The humans in the story are raised up above the aliens, and their use of avatars gives them something of a god-like quality, and it seems as if the depiction of them as “crude, one-dimensional native stereotypes” helps maintain this difference very well. We see this in sci-fi stories all the time: well-meaning human visitors must come to the aid of the noble, spiritually enlightened but ultimately more primitive, somewhat helpless people who are being threatened by the exploitative humans and/or their allies. One of the first to come to mind, and one of the most obnoxious, treacly paeans to the virtues of liberal humanitarian interventionism, is Star Trek: Insurrection, whose basic storyline seems almost identical to that of Avatar.

Otherwise, the film seems to be a major studio version of Captain Planet, complete with blue-skinned heroes and devotion to Gaia, or a more technologically-savvy version of Princess Mononoke.

5 Responses to “Ye Shall Be As Gods”

  1. The interesting thing about the word’s use in this film is the implication that the human who takes on the form of one of the aliens is actually vastly superior to the kind of being his mind is inhabiting,

    Call me cynical, but I sincerely doubt James Cameron was thinking of this. “Avatar” for most people today simply means a persona one adopts in a virtual world – as in World of Warcraft. It’s had this meaning in SciFi since at least the novel “Snowcrash” in the late 1980s.

    But if you do think Camerson understood the original meaning of the word, than you have to recognize that the humans in the story are actually depicted as lower and more brutish than the aliens, who are practically angelic and are literally directly connected to the divine essence of the planet. So you could also argue “avatar” is being used ironically in the film – the avatars here allow lower beings to walk in the world of the Gods.

  2. Keep reviving your bad habit. Variety is the spice of life, you know.

    And well-played with “obnoxious, treacly paeans.” You’re the first to write these words on the whole internets. Although this movie review comes close with another equally unique “haughty, sanctimonious (not to mention treacly) paeans.” Call me biased, but I prefer yours better.
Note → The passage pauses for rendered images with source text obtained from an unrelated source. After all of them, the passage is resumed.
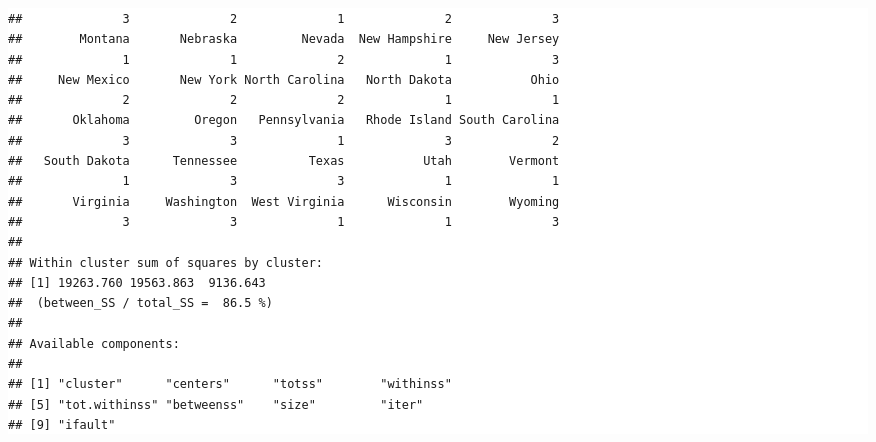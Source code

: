     ##              3              2              1              2              3 
    ##        Montana       Nebraska         Nevada  New Hampshire     New Jersey 
    ##              1              1              2              1              3 
    ##     New Mexico       New York North Carolina   North Dakota           Ohio 
    ##              2              2              2              1              1 
    ##       Oklahoma         Oregon   Pennsylvania   Rhode Island South Carolina 
    ##              3              3              1              3              2 
    ##   South Dakota      Tennessee          Texas           Utah        Vermont 
    ##              1              3              3              1              1 
    ##       Virginia     Washington  West Virginia      Wisconsin        Wyoming 
    ##              3              3              1              1              3 
    ## 
    ## Within cluster sum of squares by cluster:
    ## [1] 19263.760 19563.863  9136.643
    ##  (between_SS / total_SS =  86.5 %)
    ## 
    ## Available components:
    ## 
    ## [1] "cluster"      "centers"      "totss"        "withinss"    
    ## [5] "tot.withinss" "betweenss"    "size"         "iter"        
    ## [9] "ifault"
This one is a bit too unctuous, don’t you think?

  3. “AVATAR! Know that Britannia has entered a NEW Age of Enlightenment….”

    The Ultima series used the term, possibly originating it in the tech-nerd sense, with Ultima IV. In fact, it combined a pseudo-religious sense of the term (bringing morals to a benighted world) with the idea that the player (you) was controlling a game “player” who was controlling the Avatar character in the game world.
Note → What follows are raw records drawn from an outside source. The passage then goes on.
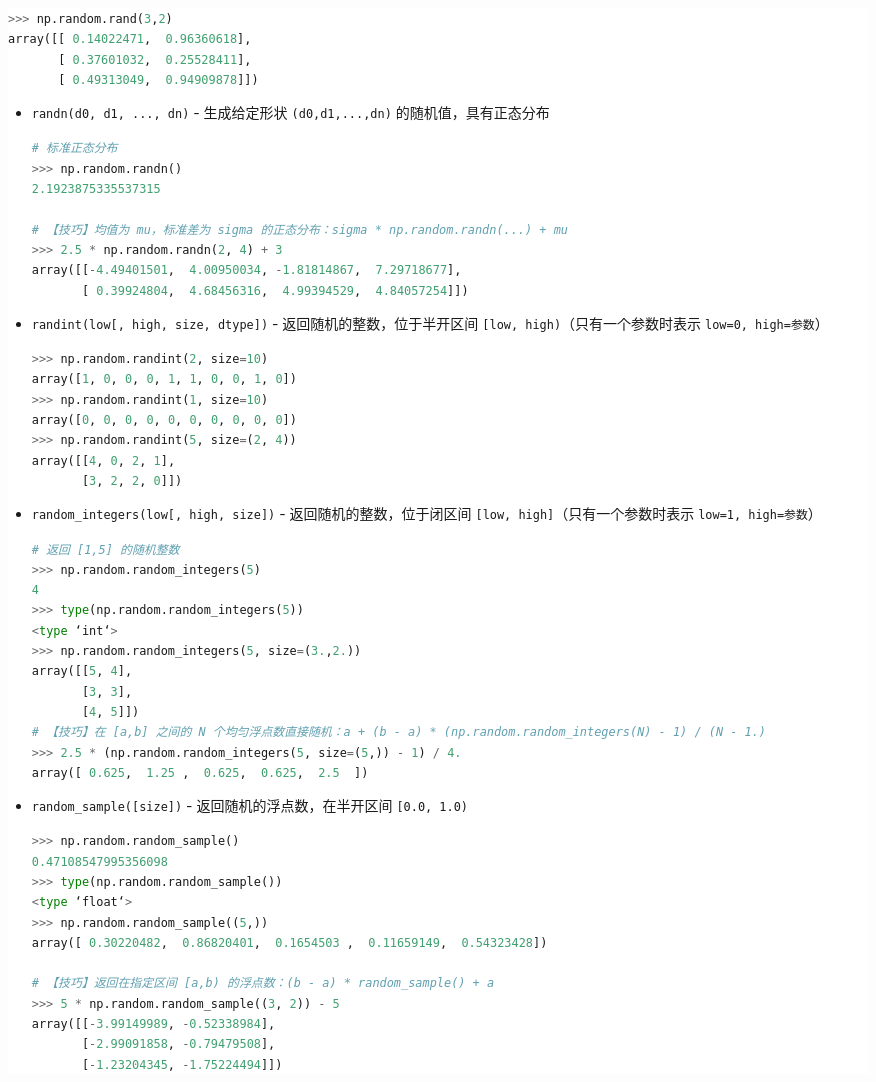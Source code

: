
   ```python
  >>> np.random.rand(3,2)
  array([[ 0.14022471,  0.96360618],
         [ 0.37601032,  0.25528411],
         [ 0.49313049,  0.94909878]])
  ```

* `randn(d0, d1, ..., dn)` - 生成给定形状 `(d0,d1,...,dn)` 的随机值，具有正态分布

  ```python
  # 标准正态分布
  >>> np.random.randn()
  2.1923875335537315
  
  # 【技巧】均值为 mu，标准差为 sigma 的正态分布：sigma * np.random.randn(...) + mu
  >>> 2.5 * np.random.randn(2, 4) + 3
  array([[-4.49401501,  4.00950034, -1.81814867,  7.29718677],
         [ 0.39924804,  4.68456316,  4.99394529,  4.84057254]])
  ```

* `randint(low[, high, size, dtype])` - 返回随机的整数，位于半开区间 `[low, high)`（只有一个参数时表示 `low=0, high=参数`）

  ```python
  >>> np.random.randint(2, size=10)
  array([1, 0, 0, 0, 1, 1, 0, 0, 1, 0])
  >>> np.random.randint(1, size=10)
  array([0, 0, 0, 0, 0, 0, 0, 0, 0, 0])
  >>> np.random.randint(5, size=(2, 4))
  array([[4, 0, 2, 1],
         [3, 2, 2, 0]])
  ```

* `random_integers(low[, high, size])` - 返回随机的整数，位于闭区间 `[low, high]`（只有一个参数时表示 `low=1, high=参数`）

  ```python
  # 返回 [1,5] 的随机整数
  >>> np.random.random_integers(5)
  4
  >>> type(np.random.random_integers(5))
  <type ‘int‘>
  >>> np.random.random_integers(5, size=(3.,2.))
  array([[5, 4],
         [3, 3],
         [4, 5]])
  # 【技巧】在 [a,b] 之间的 N 个均匀浮点数直接随机：a + (b - a) * (np.random.random_integers(N) - 1) / (N - 1.)
  >>> 2.5 * (np.random.random_integers(5, size=(5,)) - 1) / 4.
  array([ 0.625,  1.25 ,  0.625,  0.625,  2.5  ])
  ```

* `random_sample([size])` - 返回随机的浮点数，在半开区间 `[0.0, 1.0)`

  ```python
  >>> np.random.random_sample()
  0.47108547995356098
  >>> type(np.random.random_sample())
  <type ‘float‘>
  >>> np.random.random_sample((5,))
  array([ 0.30220482,  0.86820401,  0.1654503 ,  0.11659149,  0.54323428])
  
  # 【技巧】返回在指定区间 [a,b) 的浮点数：(b - a) * random_sample() + a
  >>> 5 * np.random.random_sample((3, 2)) - 5
  array([[-3.99149989, -0.52338984],
         [-2.99091858, -0.79479508],
         [-1.23204345, -1.75224494]])
  ```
    Its culmination in this film may be a wonderful pop culture studies paper to write, however, I’d have to see this Dances With Smurfs first, and I kind of would rather avoid that.
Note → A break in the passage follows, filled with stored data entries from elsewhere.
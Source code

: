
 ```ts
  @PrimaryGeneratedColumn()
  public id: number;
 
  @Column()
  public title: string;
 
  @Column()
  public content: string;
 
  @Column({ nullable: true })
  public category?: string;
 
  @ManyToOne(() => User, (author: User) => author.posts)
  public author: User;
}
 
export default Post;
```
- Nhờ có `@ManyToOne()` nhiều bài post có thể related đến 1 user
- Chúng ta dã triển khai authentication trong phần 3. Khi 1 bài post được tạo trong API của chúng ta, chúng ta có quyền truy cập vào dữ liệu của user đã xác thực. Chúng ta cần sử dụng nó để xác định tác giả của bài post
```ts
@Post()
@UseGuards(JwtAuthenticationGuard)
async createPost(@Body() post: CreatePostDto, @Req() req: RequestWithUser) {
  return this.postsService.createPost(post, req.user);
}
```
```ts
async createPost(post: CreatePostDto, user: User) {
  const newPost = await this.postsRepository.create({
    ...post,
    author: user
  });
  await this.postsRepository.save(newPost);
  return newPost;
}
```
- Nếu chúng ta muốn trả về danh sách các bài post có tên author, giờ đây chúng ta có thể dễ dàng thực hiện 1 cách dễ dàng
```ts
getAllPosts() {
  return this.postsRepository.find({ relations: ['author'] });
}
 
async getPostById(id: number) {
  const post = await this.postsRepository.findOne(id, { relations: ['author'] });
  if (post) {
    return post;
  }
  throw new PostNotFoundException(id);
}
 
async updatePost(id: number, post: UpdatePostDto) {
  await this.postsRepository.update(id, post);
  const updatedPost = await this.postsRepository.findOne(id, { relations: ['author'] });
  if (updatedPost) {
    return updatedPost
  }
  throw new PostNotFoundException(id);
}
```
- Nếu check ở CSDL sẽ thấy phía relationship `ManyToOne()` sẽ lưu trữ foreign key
  4. It seems the population has lost some collective IQ points. I don’t know how many times I’ve read this silliness on pantheism (now we get to throw in Hinduism as well).

    Avatar is actually theologically subversive in that it portrays an utterly NATURALISTIC explanation for religious beliefs. The Na’vi are spiritual, but Weaver’s character clearly puts it all on a biochemical basis. Pandora is literally like a giant brain. The indigenous life, all forms of it (at least complex forms like plants and animals, no idea about microbes), communicate and form one large neural network. When she says their deity is “real” before she dies, that she’s seen her, she means she has interacted with a personality formed by all life on the planet.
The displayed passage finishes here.